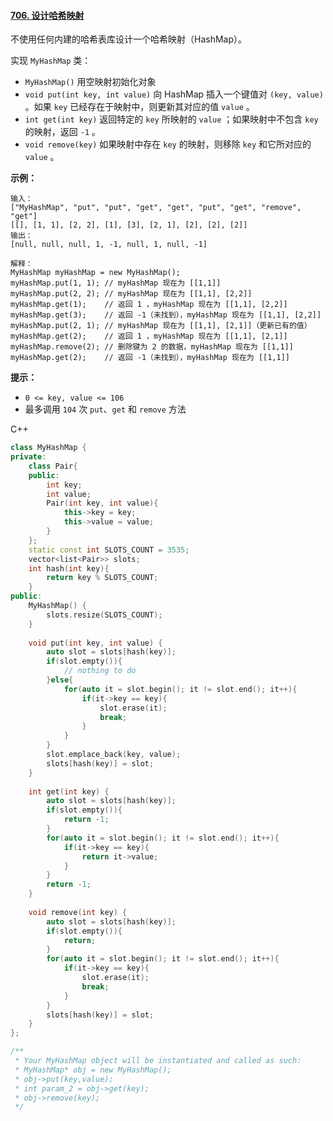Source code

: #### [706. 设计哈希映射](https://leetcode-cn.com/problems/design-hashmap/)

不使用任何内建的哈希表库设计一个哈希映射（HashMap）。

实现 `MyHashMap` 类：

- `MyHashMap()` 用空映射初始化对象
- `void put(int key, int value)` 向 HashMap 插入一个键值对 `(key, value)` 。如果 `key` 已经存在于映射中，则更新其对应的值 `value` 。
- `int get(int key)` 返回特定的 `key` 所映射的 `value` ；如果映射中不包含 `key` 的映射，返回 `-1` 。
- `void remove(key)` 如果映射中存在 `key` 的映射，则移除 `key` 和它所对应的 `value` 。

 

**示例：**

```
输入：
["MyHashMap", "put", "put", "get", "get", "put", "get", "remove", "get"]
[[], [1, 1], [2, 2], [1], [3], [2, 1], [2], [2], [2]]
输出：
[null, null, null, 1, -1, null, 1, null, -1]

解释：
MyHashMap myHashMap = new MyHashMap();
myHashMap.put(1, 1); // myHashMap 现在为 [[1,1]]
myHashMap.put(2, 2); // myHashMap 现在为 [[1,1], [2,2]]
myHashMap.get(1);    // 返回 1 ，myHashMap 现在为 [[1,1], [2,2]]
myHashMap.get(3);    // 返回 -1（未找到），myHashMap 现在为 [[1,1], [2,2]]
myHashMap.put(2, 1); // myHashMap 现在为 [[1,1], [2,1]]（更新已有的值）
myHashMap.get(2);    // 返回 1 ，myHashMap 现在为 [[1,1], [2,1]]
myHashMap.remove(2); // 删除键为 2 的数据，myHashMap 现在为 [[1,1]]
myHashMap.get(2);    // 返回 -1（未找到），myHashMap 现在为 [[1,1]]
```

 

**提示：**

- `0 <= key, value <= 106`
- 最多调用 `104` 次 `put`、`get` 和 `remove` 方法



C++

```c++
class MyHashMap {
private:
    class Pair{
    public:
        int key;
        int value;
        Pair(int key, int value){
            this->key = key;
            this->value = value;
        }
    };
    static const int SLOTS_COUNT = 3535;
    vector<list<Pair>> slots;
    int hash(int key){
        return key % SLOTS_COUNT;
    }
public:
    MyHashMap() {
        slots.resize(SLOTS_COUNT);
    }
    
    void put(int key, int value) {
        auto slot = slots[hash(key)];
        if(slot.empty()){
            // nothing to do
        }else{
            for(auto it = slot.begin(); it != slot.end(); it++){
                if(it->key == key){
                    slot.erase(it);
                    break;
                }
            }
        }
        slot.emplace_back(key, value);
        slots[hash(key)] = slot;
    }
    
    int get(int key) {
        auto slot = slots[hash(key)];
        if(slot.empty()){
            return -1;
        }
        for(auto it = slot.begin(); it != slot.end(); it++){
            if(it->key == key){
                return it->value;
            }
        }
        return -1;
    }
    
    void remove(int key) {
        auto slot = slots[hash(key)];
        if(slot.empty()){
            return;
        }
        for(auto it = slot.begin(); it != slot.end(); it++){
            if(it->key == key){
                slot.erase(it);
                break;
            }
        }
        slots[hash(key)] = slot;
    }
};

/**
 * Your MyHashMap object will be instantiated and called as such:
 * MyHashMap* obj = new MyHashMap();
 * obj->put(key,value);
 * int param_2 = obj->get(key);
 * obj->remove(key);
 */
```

▬▬▬

Your assignment: Above are the records; report each line in them that includes the word "void".

Solution for this task:
- `void put(int key, int value)` 向 HashMap 插入一个键值对 `(key, value)` 。如果 `key` 已经存在于映射中，则更新其对应的值 `value` 。
- `void remove(key)` 如果映射中存在 `key` 的映射，则移除 `key` 和它所对应的 `value` 。
    void put(int key, int value) {
    void remove(int key) {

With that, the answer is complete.